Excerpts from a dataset
BEGIN
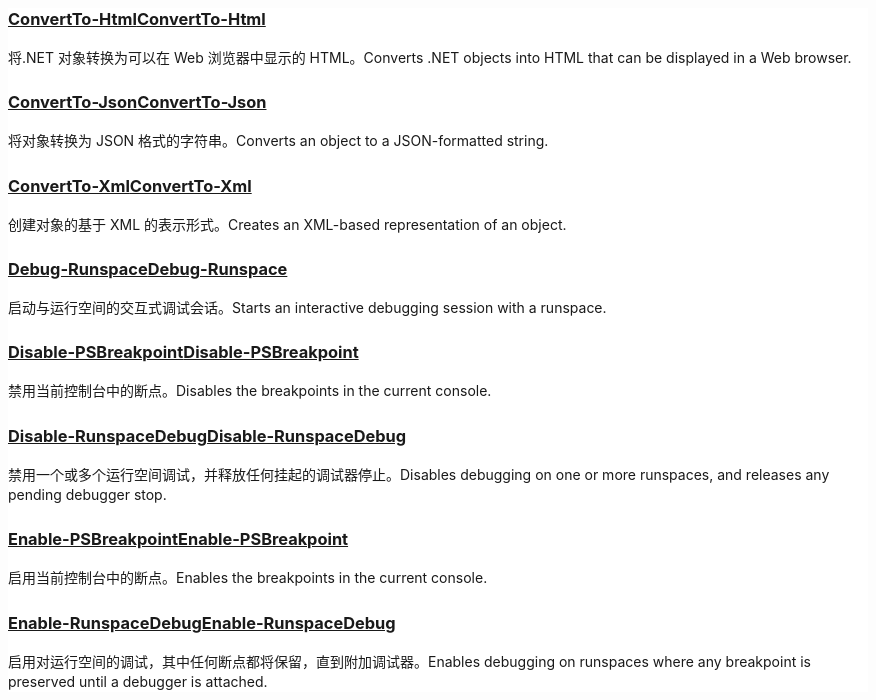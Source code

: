 ### [<span data-ttu-id="d95e8-128">ConvertTo-Html</span><span class="sxs-lookup"><span data-stu-id="d95e8-128">ConvertTo-Html</span></span>](ConvertTo-Html.md)
<span data-ttu-id="d95e8-129">将.NET 对象转换为可以在 Web 浏览器中显示的 HTML。</span><span class="sxs-lookup"><span data-stu-id="d95e8-129">Converts .NET objects into HTML that can be displayed in a Web browser.</span></span>

### [<span data-ttu-id="d95e8-130">ConvertTo-Json</span><span class="sxs-lookup"><span data-stu-id="d95e8-130">ConvertTo-Json</span></span>](ConvertTo-Json.md)
<span data-ttu-id="d95e8-131">将对象转换为 JSON 格式的字符串。</span><span class="sxs-lookup"><span data-stu-id="d95e8-131">Converts an object to a JSON-formatted string.</span></span>

### [<span data-ttu-id="d95e8-132">ConvertTo-Xml</span><span class="sxs-lookup"><span data-stu-id="d95e8-132">ConvertTo-Xml</span></span>](ConvertTo-Xml.md)
<span data-ttu-id="d95e8-133">创建对象的基于 XML 的表示形式。</span><span class="sxs-lookup"><span data-stu-id="d95e8-133">Creates an XML-based representation of an object.</span></span>

### [<span data-ttu-id="d95e8-134">Debug-Runspace</span><span class="sxs-lookup"><span data-stu-id="d95e8-134">Debug-Runspace</span></span>](Debug-Runspace.md)
<span data-ttu-id="d95e8-135">启动与运行空间的交互式调试会话。</span><span class="sxs-lookup"><span data-stu-id="d95e8-135">Starts an interactive debugging session with a runspace.</span></span>

### [<span data-ttu-id="d95e8-136">Disable-PSBreakpoint</span><span class="sxs-lookup"><span data-stu-id="d95e8-136">Disable-PSBreakpoint</span></span>](Disable-PSBreakpoint.md)
<span data-ttu-id="d95e8-137">禁用当前控制台中的断点。</span><span class="sxs-lookup"><span data-stu-id="d95e8-137">Disables the breakpoints in the current console.</span></span>

### [<span data-ttu-id="d95e8-138">Disable-RunspaceDebug</span><span class="sxs-lookup"><span data-stu-id="d95e8-138">Disable-RunspaceDebug</span></span>](Disable-RunspaceDebug.md)
<span data-ttu-id="d95e8-139">禁用一个或多个运行空间调试，并释放任何挂起的调试器停止。</span><span class="sxs-lookup"><span data-stu-id="d95e8-139">Disables debugging on one or more runspaces, and releases any pending debugger stop.</span></span>

### [<span data-ttu-id="d95e8-140">Enable-PSBreakpoint</span><span class="sxs-lookup"><span data-stu-id="d95e8-140">Enable-PSBreakpoint</span></span>](Enable-PSBreakpoint.md)
<span data-ttu-id="d95e8-141">启用当前控制台中的断点。</span><span class="sxs-lookup"><span data-stu-id="d95e8-141">Enables the breakpoints in the current console.</span></span>

### [<span data-ttu-id="d95e8-142">Enable-RunspaceDebug</span><span class="sxs-lookup"><span data-stu-id="d95e8-142">Enable-RunspaceDebug</span></span>](Enable-RunspaceDebug.md)
<span data-ttu-id="d95e8-143">启用对运行空间的调试，其中任何断点都将保留，直到附加调试器。</span><span class="sxs-lookup"><span data-stu-id="d95e8-143">Enables debugging on runspaces where any breakpoint is preserved until a debugger is attached.</span></span>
END
[TASK DESCRIPTION]
Show me every line of the entries above that holds "Enables".

[REPLY]
<span data-ttu-id="d95e8-141">启用当前控制台中的断点。</span><span class="sxs-lookup"><span data-stu-id="d95e8-141">Enables the breakpoints in the current console.</span></span>
<span data-ttu-id="d95e8-143">启用对运行空间的调试，其中任何断点都将保留，直到附加调试器。</span><span class="sxs-lookup"><span data-stu-id="d95e8-143">Enables debugging on runspaces where any breakpoint is preserved until a debugger is attached.</span></span>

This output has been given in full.